Records to use —
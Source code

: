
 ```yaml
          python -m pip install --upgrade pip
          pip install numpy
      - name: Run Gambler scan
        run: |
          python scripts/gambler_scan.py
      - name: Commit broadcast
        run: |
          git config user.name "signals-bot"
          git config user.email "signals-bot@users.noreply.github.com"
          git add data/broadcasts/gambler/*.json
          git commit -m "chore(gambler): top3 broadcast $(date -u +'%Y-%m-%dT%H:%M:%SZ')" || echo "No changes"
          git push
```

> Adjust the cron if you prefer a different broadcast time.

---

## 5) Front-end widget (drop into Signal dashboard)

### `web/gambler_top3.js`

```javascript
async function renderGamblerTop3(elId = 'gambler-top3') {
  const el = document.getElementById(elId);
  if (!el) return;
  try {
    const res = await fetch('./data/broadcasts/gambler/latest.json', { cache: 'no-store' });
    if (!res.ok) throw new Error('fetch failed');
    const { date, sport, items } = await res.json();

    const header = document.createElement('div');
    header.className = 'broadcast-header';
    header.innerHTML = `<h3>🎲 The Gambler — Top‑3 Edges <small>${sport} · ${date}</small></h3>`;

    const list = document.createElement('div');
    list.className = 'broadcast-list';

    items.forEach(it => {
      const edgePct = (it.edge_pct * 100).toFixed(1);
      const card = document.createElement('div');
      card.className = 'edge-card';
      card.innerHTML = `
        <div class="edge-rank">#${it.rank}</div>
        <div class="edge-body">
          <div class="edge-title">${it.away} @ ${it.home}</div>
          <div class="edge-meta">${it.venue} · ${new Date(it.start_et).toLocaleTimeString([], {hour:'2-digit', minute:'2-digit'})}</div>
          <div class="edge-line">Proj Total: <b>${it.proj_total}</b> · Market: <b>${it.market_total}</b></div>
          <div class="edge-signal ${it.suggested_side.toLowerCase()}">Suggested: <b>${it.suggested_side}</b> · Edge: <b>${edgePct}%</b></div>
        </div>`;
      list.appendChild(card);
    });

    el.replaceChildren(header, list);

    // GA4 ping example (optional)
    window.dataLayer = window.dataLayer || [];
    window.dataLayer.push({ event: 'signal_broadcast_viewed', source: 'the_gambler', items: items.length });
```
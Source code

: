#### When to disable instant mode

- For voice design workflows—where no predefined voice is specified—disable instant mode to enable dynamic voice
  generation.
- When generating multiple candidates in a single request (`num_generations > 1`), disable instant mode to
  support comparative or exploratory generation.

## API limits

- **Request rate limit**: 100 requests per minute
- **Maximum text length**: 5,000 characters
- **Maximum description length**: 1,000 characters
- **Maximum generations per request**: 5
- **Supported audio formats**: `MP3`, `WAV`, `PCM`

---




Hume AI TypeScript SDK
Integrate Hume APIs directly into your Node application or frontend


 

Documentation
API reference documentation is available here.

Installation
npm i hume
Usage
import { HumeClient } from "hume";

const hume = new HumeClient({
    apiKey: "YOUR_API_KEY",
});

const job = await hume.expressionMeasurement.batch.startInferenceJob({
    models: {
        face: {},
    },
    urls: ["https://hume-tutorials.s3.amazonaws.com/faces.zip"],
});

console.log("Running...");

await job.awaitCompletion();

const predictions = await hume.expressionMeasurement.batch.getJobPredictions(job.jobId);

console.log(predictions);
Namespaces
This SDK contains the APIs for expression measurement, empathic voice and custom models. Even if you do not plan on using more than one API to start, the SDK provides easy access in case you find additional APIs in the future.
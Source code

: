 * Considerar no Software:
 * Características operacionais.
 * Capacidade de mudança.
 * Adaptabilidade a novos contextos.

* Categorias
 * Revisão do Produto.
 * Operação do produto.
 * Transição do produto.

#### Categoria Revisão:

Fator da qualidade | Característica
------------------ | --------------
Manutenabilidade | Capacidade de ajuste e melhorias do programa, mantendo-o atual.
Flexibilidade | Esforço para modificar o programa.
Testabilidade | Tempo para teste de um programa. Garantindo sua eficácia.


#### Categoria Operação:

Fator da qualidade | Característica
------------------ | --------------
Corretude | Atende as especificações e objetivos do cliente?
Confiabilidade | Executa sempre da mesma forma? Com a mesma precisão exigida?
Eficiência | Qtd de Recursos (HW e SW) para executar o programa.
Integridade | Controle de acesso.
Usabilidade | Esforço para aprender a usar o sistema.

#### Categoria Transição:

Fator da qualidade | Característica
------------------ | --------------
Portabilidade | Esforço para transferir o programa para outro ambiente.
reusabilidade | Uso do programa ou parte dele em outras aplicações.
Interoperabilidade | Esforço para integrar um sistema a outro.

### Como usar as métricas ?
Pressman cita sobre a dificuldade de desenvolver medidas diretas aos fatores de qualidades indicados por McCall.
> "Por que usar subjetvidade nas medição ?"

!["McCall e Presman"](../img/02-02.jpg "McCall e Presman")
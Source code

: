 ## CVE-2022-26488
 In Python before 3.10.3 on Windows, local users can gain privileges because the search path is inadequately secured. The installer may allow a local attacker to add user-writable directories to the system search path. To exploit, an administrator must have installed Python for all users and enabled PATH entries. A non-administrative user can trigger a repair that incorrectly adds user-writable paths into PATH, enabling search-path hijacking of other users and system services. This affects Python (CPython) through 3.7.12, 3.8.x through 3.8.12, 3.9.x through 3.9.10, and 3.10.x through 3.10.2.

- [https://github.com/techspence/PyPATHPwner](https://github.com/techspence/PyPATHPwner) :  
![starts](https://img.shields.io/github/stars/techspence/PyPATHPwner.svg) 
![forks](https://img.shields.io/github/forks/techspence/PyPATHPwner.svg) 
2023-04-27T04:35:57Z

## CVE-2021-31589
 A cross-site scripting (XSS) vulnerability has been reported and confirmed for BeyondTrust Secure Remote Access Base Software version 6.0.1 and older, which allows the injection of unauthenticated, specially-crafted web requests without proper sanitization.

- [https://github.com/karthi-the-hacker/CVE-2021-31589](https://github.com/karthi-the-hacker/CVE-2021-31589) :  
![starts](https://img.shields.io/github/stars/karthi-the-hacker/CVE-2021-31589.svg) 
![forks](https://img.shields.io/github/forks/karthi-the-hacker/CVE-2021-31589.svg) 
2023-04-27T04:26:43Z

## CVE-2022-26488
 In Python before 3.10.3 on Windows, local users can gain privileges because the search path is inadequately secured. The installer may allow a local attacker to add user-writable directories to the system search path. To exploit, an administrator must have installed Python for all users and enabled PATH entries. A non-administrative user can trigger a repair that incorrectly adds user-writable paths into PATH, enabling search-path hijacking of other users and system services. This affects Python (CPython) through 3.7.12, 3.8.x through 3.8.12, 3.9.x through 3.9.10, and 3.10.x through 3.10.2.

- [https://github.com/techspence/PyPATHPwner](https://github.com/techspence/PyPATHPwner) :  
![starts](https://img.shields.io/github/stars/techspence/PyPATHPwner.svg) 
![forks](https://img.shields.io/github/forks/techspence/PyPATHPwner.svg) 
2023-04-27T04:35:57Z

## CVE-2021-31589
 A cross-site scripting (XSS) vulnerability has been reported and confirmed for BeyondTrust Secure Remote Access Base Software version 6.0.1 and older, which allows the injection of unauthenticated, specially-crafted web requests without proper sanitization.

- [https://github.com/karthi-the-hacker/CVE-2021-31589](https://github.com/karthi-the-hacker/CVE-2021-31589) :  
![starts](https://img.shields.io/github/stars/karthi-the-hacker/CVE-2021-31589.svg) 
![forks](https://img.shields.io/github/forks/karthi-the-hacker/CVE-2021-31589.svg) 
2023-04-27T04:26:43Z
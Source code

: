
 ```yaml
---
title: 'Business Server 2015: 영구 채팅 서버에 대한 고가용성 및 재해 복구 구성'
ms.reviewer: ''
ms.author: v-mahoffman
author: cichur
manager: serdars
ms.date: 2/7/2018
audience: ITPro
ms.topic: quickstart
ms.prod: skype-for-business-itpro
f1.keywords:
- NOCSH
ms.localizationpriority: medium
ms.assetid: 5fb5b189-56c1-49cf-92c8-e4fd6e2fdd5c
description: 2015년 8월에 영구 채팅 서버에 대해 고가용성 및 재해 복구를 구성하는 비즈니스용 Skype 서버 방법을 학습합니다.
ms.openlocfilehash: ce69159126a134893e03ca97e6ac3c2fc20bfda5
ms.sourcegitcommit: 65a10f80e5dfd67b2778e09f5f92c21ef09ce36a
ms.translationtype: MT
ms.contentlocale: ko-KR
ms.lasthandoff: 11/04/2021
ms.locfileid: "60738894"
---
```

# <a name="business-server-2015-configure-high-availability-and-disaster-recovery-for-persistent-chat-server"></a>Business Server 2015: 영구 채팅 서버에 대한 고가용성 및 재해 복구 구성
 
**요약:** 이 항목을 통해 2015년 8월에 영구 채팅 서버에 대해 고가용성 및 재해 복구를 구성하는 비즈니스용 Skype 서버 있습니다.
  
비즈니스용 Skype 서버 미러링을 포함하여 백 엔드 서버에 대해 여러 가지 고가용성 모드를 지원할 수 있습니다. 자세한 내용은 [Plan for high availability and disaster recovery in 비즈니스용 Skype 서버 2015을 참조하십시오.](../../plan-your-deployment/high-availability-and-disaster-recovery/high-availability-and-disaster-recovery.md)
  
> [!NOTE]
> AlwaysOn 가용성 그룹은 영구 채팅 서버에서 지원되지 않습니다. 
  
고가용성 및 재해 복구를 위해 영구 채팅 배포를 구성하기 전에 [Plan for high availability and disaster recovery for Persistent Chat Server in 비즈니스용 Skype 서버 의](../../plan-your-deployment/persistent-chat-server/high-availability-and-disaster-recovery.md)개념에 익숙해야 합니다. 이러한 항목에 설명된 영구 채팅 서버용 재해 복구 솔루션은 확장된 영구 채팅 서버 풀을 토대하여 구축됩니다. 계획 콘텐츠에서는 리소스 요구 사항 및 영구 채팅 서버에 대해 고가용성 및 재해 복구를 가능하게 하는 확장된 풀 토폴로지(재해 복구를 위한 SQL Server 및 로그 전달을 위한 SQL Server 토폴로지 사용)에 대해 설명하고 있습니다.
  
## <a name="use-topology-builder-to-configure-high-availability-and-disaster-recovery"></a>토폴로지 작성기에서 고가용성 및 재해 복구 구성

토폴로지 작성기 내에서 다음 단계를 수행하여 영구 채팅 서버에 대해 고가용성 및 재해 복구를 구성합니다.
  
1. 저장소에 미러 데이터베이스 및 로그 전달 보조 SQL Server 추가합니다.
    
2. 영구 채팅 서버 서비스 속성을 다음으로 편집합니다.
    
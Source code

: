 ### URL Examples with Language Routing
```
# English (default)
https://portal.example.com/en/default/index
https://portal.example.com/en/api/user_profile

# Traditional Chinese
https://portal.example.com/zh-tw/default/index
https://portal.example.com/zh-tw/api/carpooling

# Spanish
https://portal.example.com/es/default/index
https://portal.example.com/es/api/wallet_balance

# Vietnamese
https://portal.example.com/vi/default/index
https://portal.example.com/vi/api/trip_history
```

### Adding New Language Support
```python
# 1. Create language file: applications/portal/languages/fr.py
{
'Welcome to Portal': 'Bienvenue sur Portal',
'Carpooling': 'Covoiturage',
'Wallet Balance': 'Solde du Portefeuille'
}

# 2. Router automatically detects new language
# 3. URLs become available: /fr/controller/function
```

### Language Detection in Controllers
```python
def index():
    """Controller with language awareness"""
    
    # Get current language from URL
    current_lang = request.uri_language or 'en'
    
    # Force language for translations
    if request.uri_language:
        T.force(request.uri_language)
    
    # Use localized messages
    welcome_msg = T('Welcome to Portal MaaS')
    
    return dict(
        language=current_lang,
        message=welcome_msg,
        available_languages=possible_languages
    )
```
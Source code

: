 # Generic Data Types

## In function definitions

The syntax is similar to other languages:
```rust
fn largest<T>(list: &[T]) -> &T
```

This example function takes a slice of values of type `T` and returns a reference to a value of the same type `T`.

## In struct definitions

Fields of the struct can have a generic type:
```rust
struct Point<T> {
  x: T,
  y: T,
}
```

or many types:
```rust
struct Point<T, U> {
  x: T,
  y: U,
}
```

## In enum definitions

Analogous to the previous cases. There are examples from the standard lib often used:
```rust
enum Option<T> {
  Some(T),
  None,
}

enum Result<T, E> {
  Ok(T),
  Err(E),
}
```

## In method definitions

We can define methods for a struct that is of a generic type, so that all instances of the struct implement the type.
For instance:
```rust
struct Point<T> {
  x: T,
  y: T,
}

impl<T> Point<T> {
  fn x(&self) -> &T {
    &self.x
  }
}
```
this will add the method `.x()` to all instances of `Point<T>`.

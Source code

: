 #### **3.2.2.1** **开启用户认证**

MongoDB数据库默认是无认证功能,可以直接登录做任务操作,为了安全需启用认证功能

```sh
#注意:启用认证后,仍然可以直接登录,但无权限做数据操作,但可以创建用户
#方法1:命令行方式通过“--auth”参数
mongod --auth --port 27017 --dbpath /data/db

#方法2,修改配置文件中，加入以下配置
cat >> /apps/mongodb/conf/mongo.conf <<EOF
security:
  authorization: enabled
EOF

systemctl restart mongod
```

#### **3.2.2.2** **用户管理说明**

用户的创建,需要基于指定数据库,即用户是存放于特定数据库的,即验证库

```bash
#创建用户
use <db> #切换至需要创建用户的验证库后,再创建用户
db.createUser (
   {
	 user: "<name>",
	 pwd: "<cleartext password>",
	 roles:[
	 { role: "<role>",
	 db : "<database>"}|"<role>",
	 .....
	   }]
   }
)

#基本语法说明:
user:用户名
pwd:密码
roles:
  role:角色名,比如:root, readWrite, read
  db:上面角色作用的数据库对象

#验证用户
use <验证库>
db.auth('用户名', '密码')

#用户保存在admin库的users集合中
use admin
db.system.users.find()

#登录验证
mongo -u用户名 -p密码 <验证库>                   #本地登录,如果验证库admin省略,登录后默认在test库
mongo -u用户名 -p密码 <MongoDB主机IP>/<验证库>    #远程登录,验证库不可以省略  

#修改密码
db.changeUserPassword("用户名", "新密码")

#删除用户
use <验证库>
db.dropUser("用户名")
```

Task requirements — Go through the records above and return each line in which the word "Esforço" occurs.

Reply —
Flexibilidade | Esforço para modificar o programa.
Usabilidade | Esforço para aprender a usar o sistema.
Portabilidade | Esforço para transferir o programa para outro ambiente.
Interoperabilidade | Esforço para integrar um sistema a outro.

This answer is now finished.